EXERCISE DETAILS
In the data that follows, find the line with "## Overview"; transcribe it, every later line up to the one with "- A Dockerfile", and that line as well, exactly and with no others.

Collected data
# # # # # # #

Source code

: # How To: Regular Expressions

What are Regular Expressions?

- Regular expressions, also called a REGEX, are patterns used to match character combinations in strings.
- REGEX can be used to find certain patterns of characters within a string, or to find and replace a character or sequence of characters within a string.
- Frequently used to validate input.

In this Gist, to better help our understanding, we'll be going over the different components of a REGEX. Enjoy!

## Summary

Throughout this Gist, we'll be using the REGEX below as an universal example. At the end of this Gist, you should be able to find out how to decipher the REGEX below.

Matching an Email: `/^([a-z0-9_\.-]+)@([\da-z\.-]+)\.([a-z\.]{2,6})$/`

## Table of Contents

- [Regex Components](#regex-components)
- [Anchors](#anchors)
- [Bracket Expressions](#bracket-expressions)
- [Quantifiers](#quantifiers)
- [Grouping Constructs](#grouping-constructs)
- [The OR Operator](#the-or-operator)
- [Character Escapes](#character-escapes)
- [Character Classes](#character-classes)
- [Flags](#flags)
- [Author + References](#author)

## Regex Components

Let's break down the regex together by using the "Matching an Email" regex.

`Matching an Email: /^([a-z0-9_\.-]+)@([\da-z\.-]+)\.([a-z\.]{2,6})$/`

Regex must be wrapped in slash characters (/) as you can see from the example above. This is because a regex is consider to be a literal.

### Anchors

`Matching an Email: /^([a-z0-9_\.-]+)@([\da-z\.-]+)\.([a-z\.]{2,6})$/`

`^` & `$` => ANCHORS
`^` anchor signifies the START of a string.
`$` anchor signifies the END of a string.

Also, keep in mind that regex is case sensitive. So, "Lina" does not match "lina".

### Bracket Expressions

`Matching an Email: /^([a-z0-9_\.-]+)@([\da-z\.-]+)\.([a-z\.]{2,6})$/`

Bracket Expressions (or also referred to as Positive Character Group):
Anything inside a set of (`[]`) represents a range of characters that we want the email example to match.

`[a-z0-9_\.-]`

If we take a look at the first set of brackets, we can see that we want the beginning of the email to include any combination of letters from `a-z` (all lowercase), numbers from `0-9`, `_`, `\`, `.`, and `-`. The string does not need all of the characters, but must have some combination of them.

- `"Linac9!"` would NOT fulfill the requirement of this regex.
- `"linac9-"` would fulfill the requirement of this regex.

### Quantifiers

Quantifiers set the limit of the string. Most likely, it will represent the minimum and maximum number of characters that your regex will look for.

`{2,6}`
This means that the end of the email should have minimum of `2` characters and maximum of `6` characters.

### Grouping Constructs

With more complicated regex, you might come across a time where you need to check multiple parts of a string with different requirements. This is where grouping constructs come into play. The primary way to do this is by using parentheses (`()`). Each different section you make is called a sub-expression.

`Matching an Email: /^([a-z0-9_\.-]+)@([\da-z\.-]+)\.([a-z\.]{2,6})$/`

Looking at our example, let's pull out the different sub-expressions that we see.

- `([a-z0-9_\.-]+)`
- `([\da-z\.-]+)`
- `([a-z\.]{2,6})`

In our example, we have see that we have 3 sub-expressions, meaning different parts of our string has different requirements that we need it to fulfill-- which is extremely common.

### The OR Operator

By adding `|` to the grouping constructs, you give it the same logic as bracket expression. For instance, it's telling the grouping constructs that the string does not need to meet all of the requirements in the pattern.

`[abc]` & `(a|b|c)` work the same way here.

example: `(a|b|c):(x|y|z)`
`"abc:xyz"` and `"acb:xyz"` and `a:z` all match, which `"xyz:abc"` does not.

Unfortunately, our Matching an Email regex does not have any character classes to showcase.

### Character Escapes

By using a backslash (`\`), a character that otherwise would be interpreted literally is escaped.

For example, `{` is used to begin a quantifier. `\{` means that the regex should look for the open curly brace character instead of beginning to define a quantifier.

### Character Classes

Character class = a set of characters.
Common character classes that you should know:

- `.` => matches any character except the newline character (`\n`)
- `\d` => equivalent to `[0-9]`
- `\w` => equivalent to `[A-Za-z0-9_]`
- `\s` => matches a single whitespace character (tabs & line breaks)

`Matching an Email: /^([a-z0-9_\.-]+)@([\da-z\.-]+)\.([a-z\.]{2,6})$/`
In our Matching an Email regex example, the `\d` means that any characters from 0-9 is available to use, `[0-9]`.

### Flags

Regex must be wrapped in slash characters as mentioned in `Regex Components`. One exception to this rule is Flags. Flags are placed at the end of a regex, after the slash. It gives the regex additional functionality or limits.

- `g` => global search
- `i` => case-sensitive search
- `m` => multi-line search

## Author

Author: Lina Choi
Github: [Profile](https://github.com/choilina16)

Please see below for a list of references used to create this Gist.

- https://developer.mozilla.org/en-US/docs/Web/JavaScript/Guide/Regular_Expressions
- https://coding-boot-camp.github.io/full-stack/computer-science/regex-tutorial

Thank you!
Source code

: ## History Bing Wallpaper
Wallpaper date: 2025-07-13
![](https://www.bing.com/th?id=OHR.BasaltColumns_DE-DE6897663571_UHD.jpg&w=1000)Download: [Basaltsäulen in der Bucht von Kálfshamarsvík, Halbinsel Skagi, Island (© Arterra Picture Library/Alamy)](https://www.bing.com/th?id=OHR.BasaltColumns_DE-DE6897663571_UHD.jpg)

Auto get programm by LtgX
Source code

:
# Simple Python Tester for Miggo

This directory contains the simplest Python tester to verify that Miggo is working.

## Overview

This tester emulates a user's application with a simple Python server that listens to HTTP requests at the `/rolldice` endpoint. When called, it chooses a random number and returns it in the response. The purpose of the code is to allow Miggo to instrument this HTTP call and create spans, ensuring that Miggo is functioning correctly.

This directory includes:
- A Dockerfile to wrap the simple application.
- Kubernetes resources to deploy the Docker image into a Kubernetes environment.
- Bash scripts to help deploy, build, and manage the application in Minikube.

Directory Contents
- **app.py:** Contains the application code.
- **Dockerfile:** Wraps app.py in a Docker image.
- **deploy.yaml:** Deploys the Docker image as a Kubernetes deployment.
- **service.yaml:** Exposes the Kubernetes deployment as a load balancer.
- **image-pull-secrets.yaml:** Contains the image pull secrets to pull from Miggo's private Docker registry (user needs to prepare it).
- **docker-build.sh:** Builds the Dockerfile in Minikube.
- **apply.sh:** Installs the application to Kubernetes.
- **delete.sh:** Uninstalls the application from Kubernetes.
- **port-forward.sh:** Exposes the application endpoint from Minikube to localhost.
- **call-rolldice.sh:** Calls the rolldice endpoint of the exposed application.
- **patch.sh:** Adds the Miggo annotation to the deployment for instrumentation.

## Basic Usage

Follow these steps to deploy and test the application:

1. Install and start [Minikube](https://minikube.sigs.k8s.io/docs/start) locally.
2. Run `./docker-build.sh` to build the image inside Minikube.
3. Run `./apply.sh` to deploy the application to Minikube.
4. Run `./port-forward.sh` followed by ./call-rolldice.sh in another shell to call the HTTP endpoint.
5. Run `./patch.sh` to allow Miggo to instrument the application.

# # # # # # #

SOLUTION TO THIS TASK
## Overview

This tester emulates a user's application with a simple Python server that listens to HTTP requests at the `/rolldice` endpoint. When called, it chooses a random number and returns it in the response. The purpose of the code is to allow Miggo to instrument this HTTP call and create spans, ensuring that Miggo is functioning correctly.

This directory includes:
- A Dockerfile to wrap the simple application.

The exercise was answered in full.